Stored dataset items:
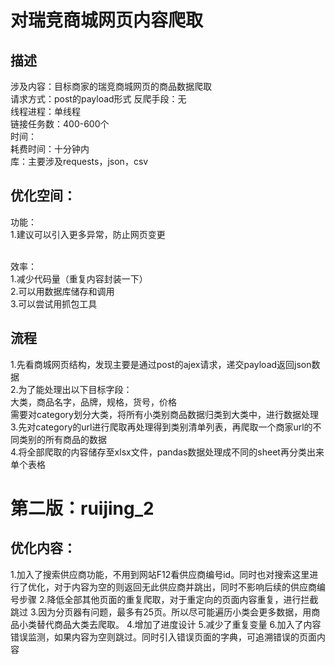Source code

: 对瑞竞商城网页内容爬取
=

描述
-
涉及内容：目标商家的瑞竞商城网页的商品数据爬取<br>
请求方式：post的payload形式
反爬手段：无<br>
线程进程：单线程<br>
链接任务数：400-600个<br>
时间：<br>
耗费时间：十分钟内<br>
库：主要涉及requests，json，csv<br>

优化空间：
-
功能：<br>
1.建议可以引入更多异常，防止网页变更<br>

<br>效率：<br>
1.减少代码量（重复内容封装一下）<br>
2.可以用数据库储存和调用<br>
3.可以尝试用抓包工具<br>

流程
-
1.先看商城网页结构，发现主要是通过post的ajex请求，递交payload返回json数据<br>
2.为了能处理出以下目标字段：<br>
大类，商品名字，品牌，规格，货号，价格<br>
需要对category划分大类，将所有小类别商品数据归类到大类中，进行数据处理<br>
3.先对category的url进行爬取再处理得到类别清单列表，再爬取一个商家url的不同类别的所有商品的数据<br>
4.将全部爬取的内容储存至xlsx文件，pandas数据处理成不同的sheet再分类出来单个表格<br>

第二版：ruijing_2
=
优化内容：
-
1.加入了搜索供应商功能，不用到网站F12看供应商编号id。同时也对搜索这里进行了优化，对于内容为空的则返回无此供应商并跳出，同时不影响后续的供应商编号步骤
2.降低全部其他页面的重复爬取，对于重定向的页面内容重复，进行拦截跳过
3.因为分页器有问题，最多有25页。所以尽可能遍历小类会更多数据，用商品小类替代商品大类去爬取。
4.增加了进度设计
5.减少了重复变量
6.加入了内容错误监测，如果内容为空则跳过。同时引入错误页面的字典，可追溯错误的页面内容
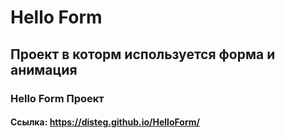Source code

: # Hello Form

## Проект в которм используется форма и анимация

### Hello Form Проект 
#### Ссылка: https://disteg.github.io/HelloForm/
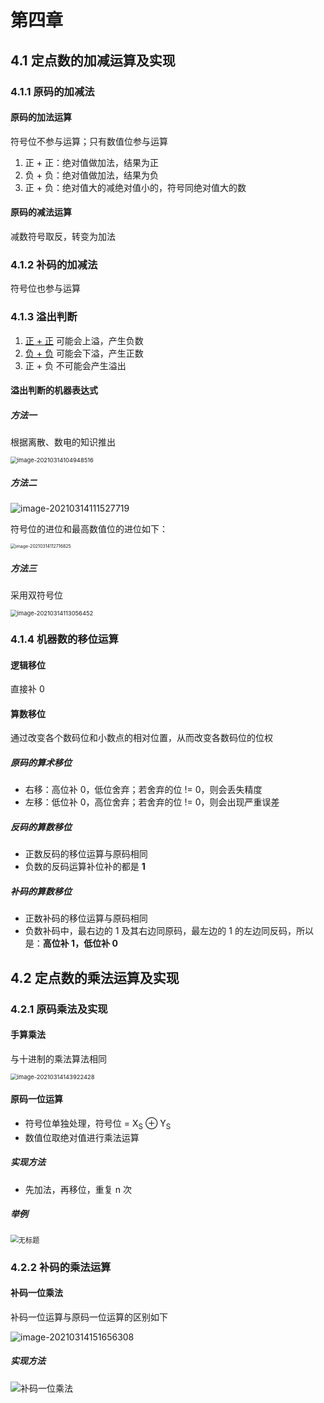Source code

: # 第四章

## 4.1 定点数的加减运算及实现

### 4.1.1 原码的加减法

#### 原码的加法运算

符号位不参与运算；只有数值位参与运算

1. 正 + 正：绝对值做加法，结果为正
2. 负 + 负：绝对值做加法，结果为负
3. 正 + 负：绝对值大的减绝对值小的，符号同绝对值大的数

#### 原码的减法运算

减数符号取反，转变为加法

### 4.1.2 补码的加减法

符号位也参与运算

### 4.1.3 溢出判断

1. <u>正 + 正</u> 可能会上溢，产生负数
2. <u>负 + 负</u> 可能会下溢，产生正数
3. 正 + 负 不可能会产生溢出

#### 溢出判断的机器表达式

##### 方法一

根据离散、数电的知识推出

<img src="doc/image-20210314104948516.png" alt="image-20210314104948516" style="zoom:67%;" />	

##### 方法二

![image-20210314111527719](doc/image-20210314111527719.png)

符号位的进位和最高数值位的进位如下：

<img src="doc/image-20210314112716825.png" alt="image-20210314112716825" style="zoom:50%;" />	

##### 方法三

采用双符号位

<img src="../../../Users/Bencyq/AppData/Roaming/Typora/typora-user-images/image-20210314113056452.png" alt="image-20210314113056452" style="zoom:67%;" />	

### 4.1.4 机器数的移位运算

#### 逻辑移位

直接补 0

#### 算数移位

通过改变各个数码位和小数点的相对位置，从而改变各数码位的位权

##### 原码的算术移位

- 右移：高位补 0，低位舍弃；若舍弃的位 != 0，则会丢失精度
- 左移：低位补 0，高位舍弃；若舍弃的位 != 0，则会出现严重误差

##### 反码的算数移位

- 正数反码的移位运算与原码相同
- 负数的反码运算补位补的都是 **1** 

##### 补码的算数移位

- 正数补码的移位运算与原码相同
- 负数补码中，最右边的 1 及其右边同原码，最左边的 1 的左边同反码，所以是：**高位补 1，低位补 0**

## 4.2 定点数的乘法运算及实现

### 4.2.1 原码乘法及实现

#### 手算乘法

与十进制的乘法算法相同

<img src="doc/image-20210314143922428.png" alt="image-20210314143922428" style="zoom: 67%;" />	

#### 原码一位运算

- 符号位单独处理，符号位 = X<sub>S</sub> $\oplus$ Y<sub>S</sub> 
- 数值位取绝对值进行乘法运算

##### 实现方法

- 先加法，再移位，重复 n 次

##### 举例

<img src="doc/%E6%97%A0%E6%A0%87%E9%A2%98.png" alt="无标题" style="zoom:80%;" />	

### 4.2.2 补码的乘法运算

#### 补码一位乘法

补码一位运算与原码一位运算的区别如下

![image-20210314151656308](doc/image-20210314151656308.png)	

##### 实现方法

![补码一位乘法](doc/%E8%A1%A5%E7%A0%81%E4%B8%80%E4%BD%8D%E4%B9%98%E6%B3%95.png)
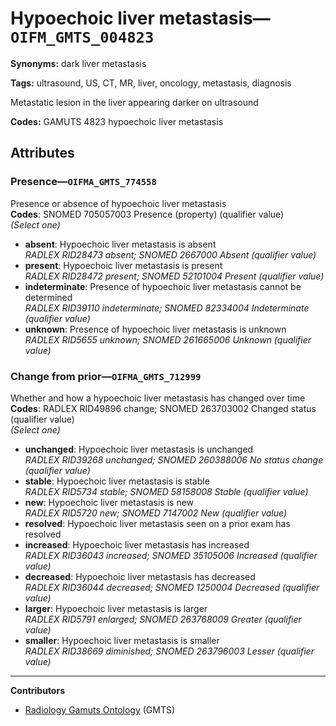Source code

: # Hypoechoic liver metastasis—`OIFM_GMTS_004823`

**Synonyms:** dark liver metastasis

**Tags:** ultrasound, US, CT, MR, liver, oncology, metastasis, diagnosis

Metastatic lesion in the liver appearing darker on ultrasound

**Codes:** GAMUTS 4823 hypoechoic liver metastasis

## Attributes

### Presence—`OIFMA_GMTS_774558`

Presence or absence of hypoechoic liver metastasis  
**Codes**: SNOMED 705057003 Presence (property) (qualifier value)  
*(Select one)*

- **absent**: Hypoechoic liver metastasis is absent  
_RADLEX RID28473 absent; SNOMED 2667000 Absent (qualifier value)_
- **present**: Hypoechoic liver metastasis is present  
_RADLEX RID28472 present; SNOMED 52101004 Present (qualifier value)_
- **indeterminate**: Presence of hypoechoic liver metastasis cannot be determined  
_RADLEX RID39110 indeterminate; SNOMED 82334004 Indeterminate (qualifier value)_
- **unknown**: Presence of hypoechoic liver metastasis is unknown  
_RADLEX RID5655 unknown; SNOMED 261665006 Unknown (qualifier value)_

### Change from prior—`OIFMA_GMTS_712999`

Whether and how a hypoechoic liver metastasis has changed over time  
**Codes**: RADLEX RID49896 change; SNOMED 263703002 Changed status (qualifier value)  
*(Select one)*

- **unchanged**: Hypoechoic liver metastasis is unchanged  
_RADLEX RID39268 unchanged; SNOMED 260388006 No status change (qualifier value)_
- **stable**: Hypoechoic liver metastasis is stable  
_RADLEX RID5734 stable; SNOMED 58158008 Stable (qualifier value)_
- **new**: Hypoechoic liver metastasis is new  
_RADLEX RID5720 new; SNOMED 7147002 New (qualifier value)_
- **resolved**: Hypoechoic liver metastasis seen on a prior exam has resolved  
- **increased**: Hypoechoic liver metastasis has increased  
_RADLEX RID36043 increased; SNOMED 35105006 Increased (qualifier value)_
- **decreased**: Hypoechoic liver metastasis has decreased  
_RADLEX RID36044 decreased; SNOMED 1250004 Decreased (qualifier value)_
- **larger**: Hypoechoic liver metastasis is larger  
_RADLEX RID5791 enlarged; SNOMED 263768009 Greater (qualifier value)_
- **smaller**: Hypoechoic liver metastasis is smaller  
_RADLEX RID38669 diminished; SNOMED 263796003 Lesser (qualifier value)_

---

**Contributors**

- [Radiology Gamuts Ontology](https://gamuts.net/) (GMTS)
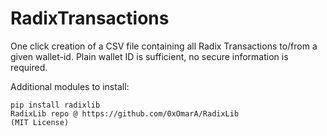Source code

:# RadixTransactions

One click creation of a CSV file containing all Radix Transactions to/from a given wallet-id.
Plain wallet ID is sufficient, no secure information is required.

Additional modules to install:

	pip install radixlib
	RadixLib repo @ https://github.com/0xOmarA/RadixLib
	(MIT License)
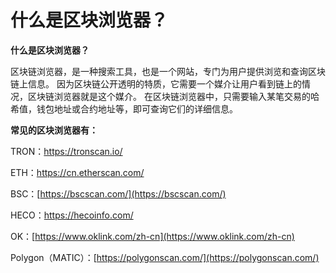 # 什么是区块浏览器？

**什么是区块浏览器？**

区块链浏览器，是一种搜索工具，也是一个网站，专门为用户提供浏览和查询区块链上信息。 因为区块链公开透明的特质，它需要一个媒介让用户看到链上的情况，区块链浏览器就是这个媒介。 在区块链浏览器中，只需要输入某笔交易的哈希值，钱包地址或合约地址等，即可查询它们的详细信息。



**常见的区块浏览器有：**

TRON：[https://tronscan.io/ ](https://tronscan.io/)

ETH：[https://cn.etherscan.com/ ](https://cn.etherscan.com/)

BSC：[https://bscscan.com/](https://bscscan.com/)

HECO：[https://hecoinfo.com/ ](https://hecoinfo.com/)

OK：[https://www.oklink.com/zh-cn](https://www.oklink.com/zh-cn)

Polygon（MATIC）：[https://polygonscan.com/](https://polygonscan.com/)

WHAT TO PRODUCE ::
Transcribe exactly the lines from the one with "- **decreased**: Hypoechoic" to the last line of the records, both included, so that no picture appears in the copy.

RESPONSE AREA ::
- **decreased**: Hypoechoic liver metastasis has decreased  
_RADLEX RID36044 decreased; SNOMED 1250004 Decreased (qualifier value)_
- **larger**: Hypoechoic liver metastasis is larger  
_RADLEX RID5791 enlarged; SNOMED 263768009 Greater (qualifier value)_
- **smaller**: Hypoechoic liver metastasis is smaller  
_RADLEX RID38669 diminished; SNOMED 263796003 Lesser (qualifier value)_

---

**Contributors**

- [Radiology Gamuts Ontology](https://gamuts.net/) (GMTS)
Source code

:# RadixTransactions

One click creation of a CSV file containing all Radix Transactions to/from a given wallet-id.
Plain wallet ID is sufficient, no secure information is required.

Additional modules to install:

	pip install radixlib
	RadixLib repo @ https://github.com/0xOmarA/RadixLib
	(MIT License)
 # 什么是区块浏览器？

**什么是区块浏览器？**

区块链浏览器，是一种搜索工具，也是一个网站，专门为用户提供浏览和查询区块链上信息。 因为区块链公开透明的特质，它需要一个媒介让用户看到链上的情况，区块链浏览器就是这个媒介。 在区块链浏览器中，只需要输入某笔交易的哈希值，钱包地址或合约地址等，即可查询它们的详细信息。



**常见的区块浏览器有：**

TRON：[https://tronscan.io/ ](https://tronscan.io/)

ETH：[https://cn.etherscan.com/ ](https://cn.etherscan.com/)

BSC：[https://bscscan.com/](https://bscscan.com/)

HECO：[https://hecoinfo.com/ ](https://hecoinfo.com/)

OK：[https://www.oklink.com/zh-cn](https://www.oklink.com/zh-cn)

Polygon（MATIC）：[https://polygonscan.com/](https://polygonscan.com/)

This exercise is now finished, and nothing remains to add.